Problem description
For the data below, restate word for word only the lines from the line containing "## Prerequisites [nextjs-prerequisites]" through the line containing "## Step 3: Configure", both ends included.
(Beginning of Source data)
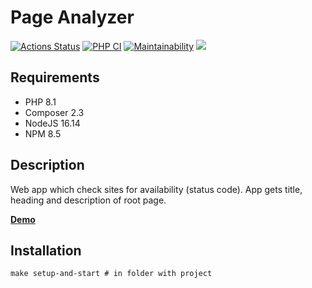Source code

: # Page Analyzer
[![Actions Status](https://github.com/funkylen/php-project-lvl3/workflows/hexlet-check/badge.svg)](https://github.com/funkylen/php-project-lvl3/actions)
[![PHP CI](https://github.com/funkylen/php-project-lvl3/actions/workflows/phpci.yml/badge.svg?branch=main)](https://github.com/funkylen/php-project-lvl3/actions/workflows/phpci.yml)
[![Maintainability](https://api.codeclimate.com/v1/badges/bf3419e76bf7619fba5e/maintainability)](https://codeclimate.com/github/funkylen/php-project-lvl3/maintainability)
<a href="https://codeclimate.com/github/funkylen/php-project-lvl3/test_coverage"><img src="https://api.codeclimate.com/v1/badges/bf3419e76bf7619fba5e/test_coverage" /></a>

## Requirements
* PHP 8.1
* Composer 2.3
* NodeJS 16.14
* NPM 8.5

## Description

Web app which check sites for availability (status code). App gets title, heading and description of root page.

[**Demo**](https://aqueous-beyond-19703.herokuapp.com/)

## Installation 
```shell
make setup-and-start # in folder with project
```
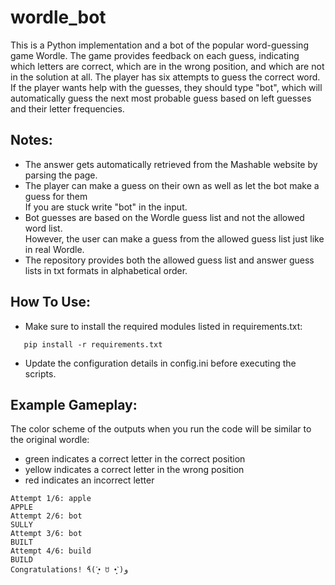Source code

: # wordle_bot

This is a Python implementation and a bot of the popular word-guessing game Wordle. 
The game provides feedback on each guess, indicating which letters are correct, which are in the wrong position, 
and which are not in the solution at all. The player has six attempts to guess the correct word. 
If the player wants help with the guesses, they should type "bot", which will automatically guess the next 
most probable guess based on left guesses and their letter frequencies.


## Notes:

* The answer gets automatically retrieved from the Mashable website by parsing the page.
* The player can make a guess on their own as well as let the bot make a guess for them <br>
  If you are stuck write "bot" in the input. 
* Bot guesses are based on the Wordle guess list and not the allowed word list. <br>
  However, the user can make a guess from the allowed guess list just like in real Wordle. 
* The repository provides both the allowed guess list and answer guess lists in txt formats in alphabetical order. 

## How To Use:

* Make sure to install the required modules listed in requirements.txt:
```
   pip install -r requirements.txt
   ```
* Update the configuration details in config.ini before executing the scripts.

## Example Gameplay:

The color scheme of the outputs when you run the code will be similar to the original wordle: 
* green indicates a correct letter in the correct position
* yellow indicates a correct letter in the wrong position
* red indicates an incorrect letter

```
Attempt 1/6: apple
APPLE
Attempt 2/6: bot
SULLY
Attempt 3/6: bot
BUILT
Attempt 4/6: build
BUILD
Congratulations! ٩̋(ˊ•͈ ꇴ •͈ˋ)و
```
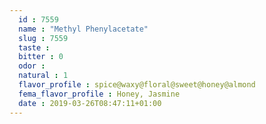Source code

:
 ```yaml
---
  id : 7559
  name : "Methyl Phenylacetate"
  slug : 7559
  taste : 
  bitter : 0
  odor : 
  natural : 1
  flavor_profile : spice@waxy@floral@sweet@honey@almond
  fema_flavor_profile : Honey, Jasmine
  date : 2019-03-26T08:47:11+01:00
---
```



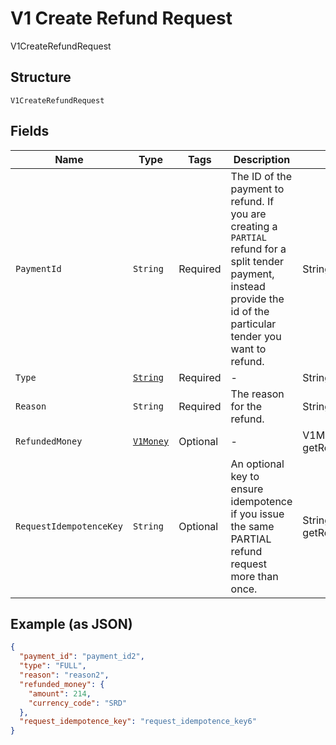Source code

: 
# V1 Create Refund Request

V1CreateRefundRequest

## Structure

`V1CreateRefundRequest`

## Fields

| Name | Type | Tags | Description | Getter |
|  --- | --- | --- | --- | --- |
| `PaymentId` | `String` | Required | The ID of the payment to refund. If you are creating a `PARTIAL`<br>refund for a split tender payment, instead provide the id of the<br>particular tender you want to refund. | String getPaymentId() |
| `Type` | [`String`](../../doc/models/v1-create-refund-request-type.md) | Required | - | String getType() |
| `Reason` | `String` | Required | The reason for the refund. | String getReason() |
| `RefundedMoney` | [`V1Money`](../../doc/models/v1-money.md) | Optional | - | V1Money getRefundedMoney() |
| `RequestIdempotenceKey` | `String` | Optional | An optional key to ensure idempotence if you issue the same PARTIAL refund request more than once. | String getRequestIdempotenceKey() |

## Example (as JSON)

```json
{
  "payment_id": "payment_id2",
  "type": "FULL",
  "reason": "reason2",
  "refunded_money": {
    "amount": 214,
    "currency_code": "SRD"
  },
  "request_idempotence_key": "request_idempotence_key6"
}
```


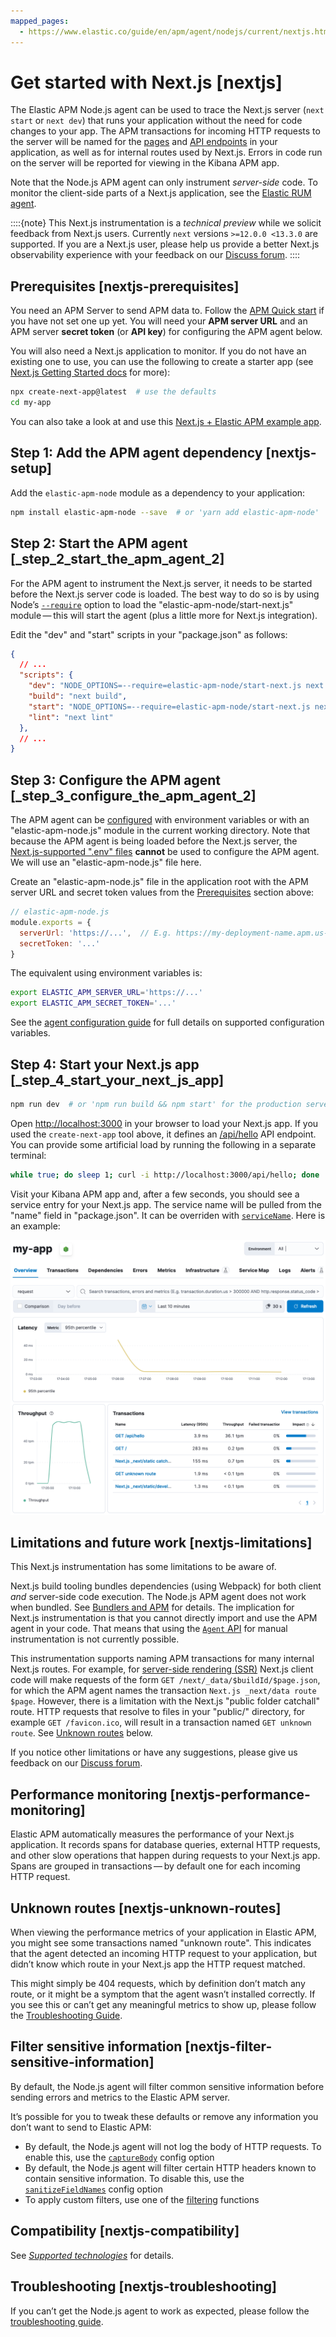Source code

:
 ```yaml
---
mapped_pages:
  - https://www.elastic.co/guide/en/apm/agent/nodejs/current/nextjs.html
---
```


# Get started with Next.js [nextjs]

The Elastic APM Node.js agent can be used to trace the Next.js server (`next start` or `next dev`) that runs your application without the need for code changes to your app. The APM transactions for incoming HTTP requests to the server will be named for the [pages](https://nextjs.org/docs/routing/introduction) and [API endpoints](https://nextjs.org/docs/api-routes/introduction) in your application, as well as for internal routes used by Next.js. Errors in code run on the server will be reported for viewing in the Kibana APM app.

Note that the Node.js APM agent can only instrument *server-side* code. To monitor the client-side parts of a Next.js application, see the [Elastic RUM agent](apm-agent-rum-js://reference/index.md).

::::{note}
This Next.js instrumentation is a *technical preview* while we solicit feedback from Next.js users. Currently `next` versions `>=12.0.0 <13.3.0` are supported. If you are a Next.js user, please help us provide a better Next.js observability experience with your feedback on our [Discuss forum](https://discuss.elastic.co/tags/c/apm/nodejs).
::::



## Prerequisites [nextjs-prerequisites]

You need an APM Server to send APM data to. Follow the [APM Quick start](docs-content://solutions/observability/apm/get-started.md) if you have not set one up yet. You will need your **APM server URL** and an APM server **secret token** (or **API key**) for configuring the APM agent below.

You will also need a Next.js application to monitor. If you do not have an existing one to use, you can use the following to create a starter app (see [Next.js Getting Started docs](https://nextjs.org/docs/getting-started) for more):

```bash
npx create-next-app@latest  # use the defaults
cd my-app
```

You can also take a look at and use this [Next.js + Elastic APM example app](https://github.com/elastic/apm-agent-nodejs/tree/main/examples/nextjs/).


## Step 1: Add the APM agent dependency [nextjs-setup]

Add the `elastic-apm-node` module as a dependency to your application:

```bash
npm install elastic-apm-node --save  # or 'yarn add elastic-apm-node'
```


## Step 2: Start the APM agent [_step_2_start_the_apm_agent_2]

For the APM agent to instrument the Next.js server, it needs to be started before the Next.js server code is loaded. The best way to do so is by using Node’s [`--require`](https://nodejs.org/api/cli.md#-r---require-module) option to load the "elastic-apm-node/start-next.js" module — this will start the agent (plus a little more for Next.js integration).

Edit the "dev" and "start" scripts in your "package.json" as follows:

```json
{
  // ...
  "scripts": {
    "dev": "NODE_OPTIONS=--require=elastic-apm-node/start-next.js next dev",
    "build": "next build",
    "start": "NODE_OPTIONS=--require=elastic-apm-node/start-next.js next start",
    "lint": "next lint"
  },
  // ...
}
```


## Step 3: Configure the APM agent [_step_3_configure_the_apm_agent_2]

The APM agent can be [configured](/reference/configuring-agent.md) with environment variables or with an "elastic-apm-node.js" module in the current working directory. Note that because the APM agent is being loaded before the Next.js server, the [Next.js-supported ".env" files](https://nextjs.org/docs/basic-features/environment-variables) **cannot** be used to configure the APM agent. We will use an "elastic-apm-node.js" file here.

Create an "elastic-apm-node.js" file in the application root with the APM server URL and secret token values from the [Prerequisites](#nextjs-prerequisites) section above:

```javascript
// elastic-apm-node.js
module.exports = {
  serverUrl: 'https://...',  // E.g. https://my-deployment-name.apm.us-west2.gcp.elastic-cloud.com
  secretToken: '...'
}
```

The equivalent using environment variables is:

```bash
export ELASTIC_APM_SERVER_URL='https://...'
export ELASTIC_APM_SECRET_TOKEN='...'
```

See the [agent configuration guide](/reference/configuration.md) for full details on supported configuration variables.


## Step 4: Start your Next.js app [_step_4_start_your_next_js_app]

```bash
npm run dev  # or 'npm run build && npm start' for the production server
```

Open [http://localhost:3000](http://localhost:3000) in your browser to load your Next.js app. If you used the `create-next-app` tool above, it defines an [/api/hello](http://localhost:3000/api/hello) API endpoint. You can provide some artificial load by running the following in a separate terminal:

```bash
while true; do sleep 1; curl -i http://localhost:3000/api/hello; done
```

Visit your Kibana APM app and, after a few seconds, you should see a service entry for your Next.js app. The service name will be pulled from the "name" field in "package.json". It can be overriden with [`serviceName`](/reference/configuration.md#service-name). Here is an example:

![Kibana APM app showing Next.js my-app](images/nextjs-my-app-screenshot.png)

## Limitations and future work [nextjs-limitations]

This Next.js instrumentation has some limitations to be aware of.

Next.js build tooling bundles dependencies (using Webpack) for both client *and* server-side code execution. The Node.js APM agent does not work when bundled. See [Bundlers and APM](/reference/starting-agent.md#start-bundlers) for details. The implication for Next.js instrumentation is that you cannot directly import and use the APM agent in your code. That means that using the [`Agent` API](/reference/agent-api.md) for manual instrumentation is not currently possible.

This instrumentation supports naming APM transactions for many internal Next.js routes.  For example, for [server-side rendering (SSR)](https://nextjs.org/docs/basic-features/data-fetching/get-server-side-props) Next.js client code will make requests of the form `GET /next/_data/$buildId/$page.json`, for which the APM agent names the transaction `Next.js _next/data route $page`. However, there is a limitation with the Next.js "public folder catchall" route. HTTP requests that resolve to files in your "public/" directory, for example `GET /favicon.ico`, will result in a transaction named `GET unknown route`. See [Unknown routes](#nextjs-unknown-routes) below.

If you notice other limitations or have any suggestions, please give us feedback on our [Discuss forum](https://discuss.elastic.co/tags/c/apm/nodejs).


## Performance monitoring [nextjs-performance-monitoring]

Elastic APM automatically measures the performance of your Next.js application. It records spans for database queries, external HTTP requests, and other slow operations that happen during requests to your Next.js app. Spans are grouped in transactions — by default one for each incoming HTTP request.


## Unknown routes [nextjs-unknown-routes]

When viewing the performance metrics of your application in Elastic APM, you might see some transactions named "unknown route". This indicates that the agent detected an incoming HTTP request to your application, but didn’t know which route in your Next.js app the HTTP request matched.

This might simply be 404 requests, which by definition don’t match any route, or it might be a symptom that the agent wasn’t installed correctly. If you see this or can’t get any meaningful metrics to show up, please follow the [Troubleshooting Guide](docs-content://troubleshoot/observability/apm-agent-nodejs/apm-nodejs-agent.md).


## Filter sensitive information [nextjs-filter-sensitive-information]

By default, the Node.js agent will filter common sensitive information before sending errors and metrics to the Elastic APM server.

It’s possible for you to tweak these defaults or remove any information you don’t want to send to Elastic APM:

* By default, the Node.js agent will not log the body of HTTP requests. To enable this, use the [`captureBody`](/reference/configuration.md#capture-body) config option
* By default, the Node.js agent will filter certain HTTP headers known to contain sensitive information. To disable this, use the [`sanitizeFieldNames`](/reference/configuration.md#sanitize-field-names) config option
* To apply custom filters, use one of the [filtering](/reference/agent-api.md#apm-add-filter) functions


## Compatibility [nextjs-compatibility]

See [*Supported technologies*](/reference/supported-technologies.md) for details.


## Troubleshooting [nextjs-troubleshooting]

If you can’t get the Node.js agent to work as expected, please follow the [troubleshooting guide](docs-content://troubleshoot/observability/apm-agent-nodejs/apm-nodejs-agent.md).

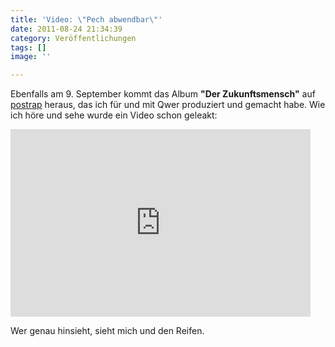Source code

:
```yaml
---
title: 'Video: \"Pech abwendbar\"'
date: 2011-08-24 21:34:39
category: Veröffentlichungen
tags: []
image: ''

---
```


Ebenfalls am 9. September kommt das Album **"Der Zukunftsmensch"** auf [postrap](http://www.postrap.de) heraus, das ich für und mit Qwer produziert und gemacht habe. Wie ich höre und sehe wurde ein Video schon geleakt:  
<iframe width="480" height="300" src="http://www.youtube.com/embed/HoUYUq4\_rd8" frameborder="0" allowfullscreen></iframe>
  
Wer genau hinsieht, sieht mich und den Reifen.
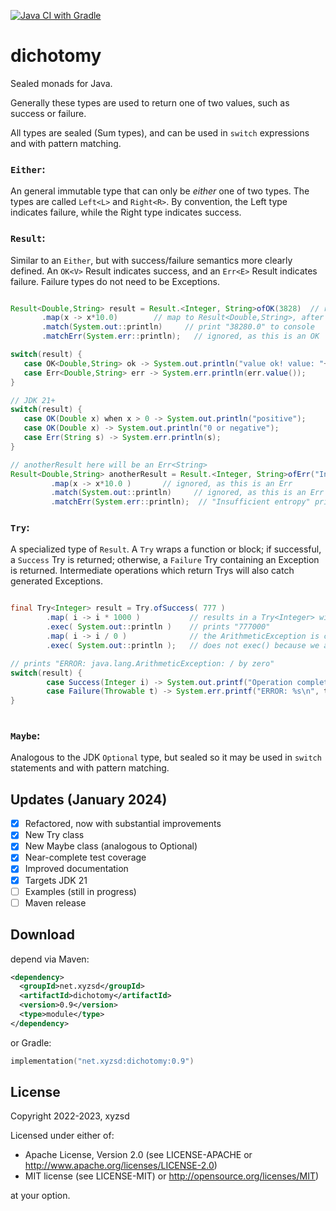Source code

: [![Java CI with Gradle](https://github.com/xyzsd/dichotomy/actions/workflows/gradle.yml/badge.svg)](https://github.com/xyzsd/dichotomy/actions/workflows/gradle.yml)

# dichotomy
Sealed monads for Java.

Generally these types are used to return one of two values, such as success or failure. 

All types are sealed (Sum types), and can be used in `switch` expressions and with
pattern matching.

### `Either`:
An general immutable type that can only be *either* one of two types. 
The types are called `Left<L>` and `Right<R>`. By convention, the Left type 
indicates failure, while the Right type indicates success. 

### `Result`:
Similar to an `Either`, but with success/failure semantics more clearly defined.
An `OK<V>` Result indicates success, and an `Err<E>` Result indicates failure. Failure
types do not need to be Exceptions. 

 ```java 

Result<Double,String> result = Result.<Integer, String>ofOK(3828)  // returns an OK<Integer>
        .map(x -> x*10.0)        // map to Result<Double,String>, after multiplying x 10
        .match(System.out::println)     // print "38280.0" to console
        .matchErr(System.err::println);   // ignored, as this is an OK

switch(result) {
    case OK<Double,String> ok -> System.out.println("value ok! value: "+ok.value());
    case Err<Double,String> err -> System.err.println(err.value());
}

// JDK 21+
switch(result) {
    case OK(Double x) when x > 0 -> System.out.println("positive");
    case OK(Double x) -> System.out.println("0 or negative");
    case Err(String s) -> System.err.println(s);
}

// anotherResult here will be an Err<String>
Result<Double,String> anotherResult = Result.<Integer, String>ofErr("Insufficient entropy")
          .map(x -> x*10.0 )       // ignored, as this is an Err
          .match(System.out::println)     // ignored, as this is an Err
          .matchErr(System.err::println);  // "Insufficient entropy" printed to System.err
```

  
### `Try`:
A specialized type of `Result`. A `Try` wraps a function or block; if 
successful, a `Success` Try is returned; otherwise, a `Failure` Try containing
an Exception is returned. Intermediate operations which return Trys will also
catch generated Exceptions.

```java

final Try<Integer> result = Try.ofSuccess( 777 )
        .map( i -> i * 1000 )           // results in a Try<Integer> with a value of 777000
        .exec( System.out::println )    // prints "777000"
        .map( i -> i / 0 )              // the ArithmeticException is caught as a Try.Failure
        .exec( System.out::println );   // does not exec() because we are a Failure

// prints "ERROR: java.lang.ArithmeticException: / by zero"
switch(result) {
        case Success(Integer i) -> System.out.printf("Operation completed successfully. Value: %d\n", i);
        case Failure(Throwable t) -> System.err.printf("ERROR: %s\n", t);
}
  

```

### `Maybe`:
Analogous to the JDK `Optional` type, but sealed so it may be used in `switch` 
statements and with pattern matching.  


## Updates (January 2024)
  - [x] Refactored, now with substantial improvements
  - [x] New Try class
  - [x] New Maybe class (analogous to Optional)
  - [x] Near-complete test coverage
  - [x] Improved documentation
  - [x] Targets JDK 21
  - [ ] Examples (still in progress) 
  - [ ] Maven release

Download
--------
depend via Maven:

```xml
<dependency>
  <groupId>net.xyzsd</groupId>
  <artifactId>dichotomy</artifactId>
  <version>0.9</version>
  <type>module</type>
</dependency>
```

or Gradle:
```kotlin
implementation("net.xyzsd:dichotomy:0.9")
```



License
-------
Copyright 2022-2023, xyzsd

Licensed under either of:

* Apache License, Version 2.0
  (see LICENSE-APACHE or http://www.apache.org/licenses/LICENSE-2.0)
* MIT license
  (see LICENSE-MIT) or http://opensource.org/licenses/MIT)

at your option.


    
    

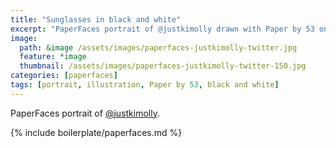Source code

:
 ```yaml
---
title: "Sunglasses in black and white"
excerpt: "PaperFaces portrait of @justkimolly drawn with Paper by 53 on an iPad."
image: 
  path: &image /assets/images/paperfaces-justkimolly-twitter.jpg 
  feature: *image
  thumbnail: /assets/images/paperfaces-justkimolly-twitter-150.jpg
categories: [paperfaces]
tags: [portrait, illustration, Paper by 53, black and white]
---
```


PaperFaces portrait of [@justkimolly](https://twitter.com/justkimolly).

{% include boilerplate/paperfaces.md %}
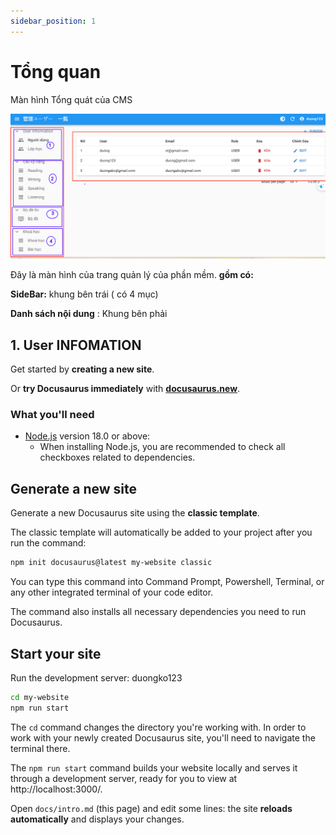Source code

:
 ```yaml
---
sidebar_position: 1
---
```


# Tổng quan 

Màn hình Tổng quát của CMS

![Locale Dropdown](./img/tong-quat.png)

Đây là màn hình của trang quản lý của phần mềm.
**gồm có:** 

  **SideBar:** khung bên trái ( có 4 mục)

  **Danh sách nội dung** : Khung bên phải 


## 1. User INFOMATION

Get started by **creating a new site**.

Or **try Docusaurus immediately** with **[docusaurus.new](https://docusaurus.new)**.
### What you'll need

- [Node.js](https://nodejs.org/en/download/) version 18.0 or above:
  - When installing Node.js, you are recommended to check all checkboxes related to dependencies.

## Generate a new site

Generate a new Docusaurus site using the **classic template**.

The classic template will automatically be added to your project after you run the command:

```bash
npm init docusaurus@latest my-website classic
```

You can type this command into Command Prompt, Powershell, Terminal, or any other integrated terminal of your code editor.

The command also installs all necessary dependencies you need to run Docusaurus.

## Start your site

Run the development server: duongko123

```bash
cd my-website
npm run start
```

The `cd` command changes the directory you're working with. In order to work with your newly created Docusaurus site, you'll need to navigate the terminal there.

The `npm run start` command builds your website locally and serves it through a development server, ready for you to view at http://localhost:3000/.

Open `docs/intro.md` (this page) and edit some lines: the site **reloads automatically** and displays your changes.

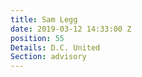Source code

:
 ```yaml
---
title: Sam Legg
date: 2019-03-12 14:33:00 Z
position: 55
Details: D.C. United
Section: advisory
---
```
(End of Source data)
The completed task
## Prerequisites [nextjs-prerequisites]

You need an APM Server to send APM data to. Follow the [APM Quick start](docs-content://solutions/observability/apm/get-started.md) if you have not set one up yet. You will need your **APM server URL** and an APM server **secret token** (or **API key**) for configuring the APM agent below.

You will also need a Next.js application to monitor. If you do not have an existing one to use, you can use the following to create a starter app (see [Next.js Getting Started docs](https://nextjs.org/docs/getting-started) for more):

```bash
npx create-next-app@latest  # use the defaults
cd my-app
```

You can also take a look at and use this [Next.js + Elastic APM example app](https://github.com/elastic/apm-agent-nodejs/tree/main/examples/nextjs/).


## Step 1: Add the APM agent dependency [nextjs-setup]

Add the `elastic-apm-node` module as a dependency to your application:

```bash
npm install elastic-apm-node --save  # or 'yarn add elastic-apm-node'
```


## Step 2: Start the APM agent [_step_2_start_the_apm_agent_2]

For the APM agent to instrument the Next.js server, it needs to be started before the Next.js server code is loaded. The best way to do so is by using Node’s [`--require`](https://nodejs.org/api/cli.md#-r---require-module) option to load the "elastic-apm-node/start-next.js" module — this will start the agent (plus a little more for Next.js integration).

Edit the "dev" and "start" scripts in your "package.json" as follows:

```json
{
  // ...
  "scripts": {
    "dev": "NODE_OPTIONS=--require=elastic-apm-node/start-next.js next dev",
    "build": "next build",
    "start": "NODE_OPTIONS=--require=elastic-apm-node/start-next.js next start",
    "lint": "next lint"
  },
  // ...
}
```


## Step 3: Configure the APM agent [_step_3_configure_the_apm_agent_2]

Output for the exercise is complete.